◆ YOUR INSTRUCTIONS: All lines in the material below that contain "description" should be located and copied.

◆ EXERCISE INPUT:
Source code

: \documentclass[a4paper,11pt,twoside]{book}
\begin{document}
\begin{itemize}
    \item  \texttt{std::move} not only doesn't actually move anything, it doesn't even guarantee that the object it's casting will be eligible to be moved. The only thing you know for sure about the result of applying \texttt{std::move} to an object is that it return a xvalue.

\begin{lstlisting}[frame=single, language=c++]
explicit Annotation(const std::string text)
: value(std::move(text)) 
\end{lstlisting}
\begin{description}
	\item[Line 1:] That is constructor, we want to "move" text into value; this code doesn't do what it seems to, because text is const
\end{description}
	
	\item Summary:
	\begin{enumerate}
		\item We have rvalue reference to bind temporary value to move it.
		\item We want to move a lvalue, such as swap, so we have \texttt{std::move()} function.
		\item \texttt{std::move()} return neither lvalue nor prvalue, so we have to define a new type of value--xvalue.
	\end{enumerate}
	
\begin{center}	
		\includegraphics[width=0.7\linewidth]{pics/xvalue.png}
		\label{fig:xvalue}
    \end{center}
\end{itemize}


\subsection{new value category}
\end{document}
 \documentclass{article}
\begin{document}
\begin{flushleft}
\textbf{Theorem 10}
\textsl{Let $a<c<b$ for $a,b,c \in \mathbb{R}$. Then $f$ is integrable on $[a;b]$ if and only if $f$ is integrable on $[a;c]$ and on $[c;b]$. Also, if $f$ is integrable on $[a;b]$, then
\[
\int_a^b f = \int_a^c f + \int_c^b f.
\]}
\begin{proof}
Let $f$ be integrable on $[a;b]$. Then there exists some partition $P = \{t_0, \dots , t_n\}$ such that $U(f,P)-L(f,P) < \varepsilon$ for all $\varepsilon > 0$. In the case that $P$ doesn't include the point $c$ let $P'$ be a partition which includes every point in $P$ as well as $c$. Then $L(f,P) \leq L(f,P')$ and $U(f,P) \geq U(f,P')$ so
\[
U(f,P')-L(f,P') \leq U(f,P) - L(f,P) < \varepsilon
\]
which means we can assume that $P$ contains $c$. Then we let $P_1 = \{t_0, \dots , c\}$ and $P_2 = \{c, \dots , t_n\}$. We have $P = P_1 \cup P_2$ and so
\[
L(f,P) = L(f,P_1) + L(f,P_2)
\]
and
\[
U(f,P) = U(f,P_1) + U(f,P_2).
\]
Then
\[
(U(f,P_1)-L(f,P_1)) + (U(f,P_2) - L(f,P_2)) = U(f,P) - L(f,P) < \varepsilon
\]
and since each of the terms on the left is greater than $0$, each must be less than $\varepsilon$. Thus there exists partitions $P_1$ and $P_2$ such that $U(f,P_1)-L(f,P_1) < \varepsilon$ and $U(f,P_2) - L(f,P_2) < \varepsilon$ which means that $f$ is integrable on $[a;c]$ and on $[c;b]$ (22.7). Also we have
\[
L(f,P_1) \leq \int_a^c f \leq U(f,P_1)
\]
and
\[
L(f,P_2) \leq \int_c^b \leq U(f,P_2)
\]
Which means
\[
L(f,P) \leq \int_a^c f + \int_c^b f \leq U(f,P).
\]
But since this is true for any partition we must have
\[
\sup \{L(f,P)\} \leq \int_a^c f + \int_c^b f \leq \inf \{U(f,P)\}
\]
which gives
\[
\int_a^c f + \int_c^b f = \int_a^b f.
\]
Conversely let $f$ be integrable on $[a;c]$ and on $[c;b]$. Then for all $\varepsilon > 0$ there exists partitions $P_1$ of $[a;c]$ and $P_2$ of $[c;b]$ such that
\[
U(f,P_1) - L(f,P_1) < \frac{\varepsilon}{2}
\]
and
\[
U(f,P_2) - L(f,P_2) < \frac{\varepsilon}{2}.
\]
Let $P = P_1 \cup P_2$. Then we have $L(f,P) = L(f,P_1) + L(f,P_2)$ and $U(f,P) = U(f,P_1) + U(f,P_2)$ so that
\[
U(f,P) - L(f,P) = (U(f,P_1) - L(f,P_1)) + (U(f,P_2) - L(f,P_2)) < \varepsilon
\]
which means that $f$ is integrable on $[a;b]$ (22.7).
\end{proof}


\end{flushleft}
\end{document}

◆ TASK OUTPUT:
\begin{description}
\end{description}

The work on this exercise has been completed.